"""

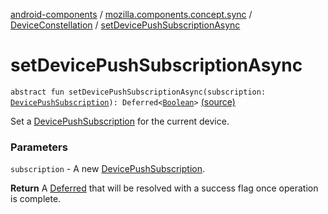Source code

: [android-components](../../index.md) / [mozilla.components.concept.sync](../index.md) / [DeviceConstellation](index.md) / [setDevicePushSubscriptionAsync](./set-device-push-subscription-async.md)

# setDevicePushSubscriptionAsync

`abstract fun setDevicePushSubscriptionAsync(subscription: `[`DevicePushSubscription`](../-device-push-subscription/index.md)`): Deferred<`[`Boolean`](https://kotlinlang.org/api/latest/jvm/stdlib/kotlin/-boolean/index.html)`>` [(source)](https://github.com/mozilla-mobile/android-components/blob/master/components/concept/sync/src/main/java/mozilla/components/concept/sync/Devices.kt#L69)

Set a [DevicePushSubscription](../-device-push-subscription/index.md) for the current device.

### Parameters

`subscription` - A new [DevicePushSubscription](../-device-push-subscription/index.md).

**Return**
A [Deferred](#) that will be resolved with a success flag once operation is complete.

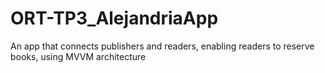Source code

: # ORT-TP3_AlejandriaApp
An app that connects publishers and readers, enabling readers to reserve books, using MVVM architecture
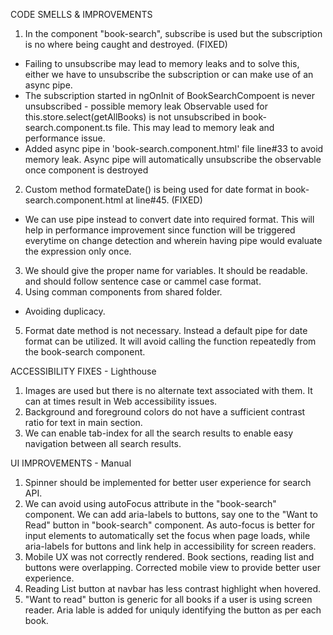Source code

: CODE SMELLS & IMPROVEMENTS
1. In the component "book-search", subscribe is used but the subscription is no where being caught and destroyed. (FIXED)
- Failing to unsubscribe may lead to memory leaks and to solve this, either we have to unsubscribe the subscription or can make use of an async pipe.
- The subscription started in ngOnInit of BookSearchCompoent is never unsubscribed - possible memory leak
Observable used for this.store.select(getAllBooks) is not unsubscribed in book-search.component.ts file. This may lead to memory leak and performance issue.
-	Added async pipe in 'book-search.component.html' file line#33 to avoid memory leak. Async pipe will automatically unsubscribe the observable once component is destroyed
2.	Custom method formateDate() is being used for date format in book-search.component.html at line#45. (FIXED)
- We can use pipe instead to convert date into required format. This will help in performance improvement since function will be triggered everytime on change detection and wherein having pipe would evaluate the expression only once.
3. We should give the proper name for variables. It should be readable. and should follow sentence case
or cammel case format.
4. Using comman components from shared folder.
- Avoiding duplicacy.
5. Format date method is not necessary. Instead a default pipe for date format can be utilized. It will avoid calling the function repeatedly from the book-search component.

ACCESSIBILITY FIXES - Lighthouse
1. Images are used but there is no alternate text associated with them. It can at times result in Web accessibility issues.
2. Background and foreground colors do not have a sufficient contrast ratio for text in main section.
3. We can enable tab-index for all the search results to enable easy navigation between all search results.

UI IMPROVEMENTS - Manual 
1.	Spinner should be implemented for better user experience for search API.
2. We can avoid using autoFocus attribute in the "book-search" component. We can add aria-labels to buttons, say one to the "Want to Read" button in "book-search" component. As auto-focus is better for input elements to automatically set the focus when page loads, while aria-labels for buttons and link help in accessibility for screen readers.
3. Mobile UX was not correctly rendered. Book sections, reading list and buttons were overlapping. Corrected mobile view to provide better user experience.
4. Reading List button at navbar has less contrast highlight when hovered.
5. "Want to read" button is generic for all books if a user is using screen reader. Aria lable is added for uniquly identifying the   button as per each book.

"""

§ BRIEF
Exact copies of the lines from the one holding "2. Background and" to the end of the entries are all that should be written.

§ SOLUTION TO THE PROBLEM
2. Background and foreground colors do not have a sufficient contrast ratio for text in main section.
3. We can enable tab-index for all the search results to enable easy navigation between all search results.

UI IMPROVEMENTS - Manual 
1.	Spinner should be implemented for better user experience for search API.
2. We can avoid using autoFocus attribute in the "book-search" component. We can add aria-labels to buttons, say one to the "Want to Read" button in "book-search" component. As auto-focus is better for input elements to automatically set the focus when page loads, while aria-labels for buttons and link help in accessibility for screen readers.
3. Mobile UX was not correctly rendered. Book sections, reading list and buttons were overlapping. Corrected mobile view to provide better user experience.
4. Reading List button at navbar has less contrast highlight when hovered.
5. "Want to read" button is generic for all books if a user is using screen reader. Aria lable is added for uniquly identifying the   button as per each book.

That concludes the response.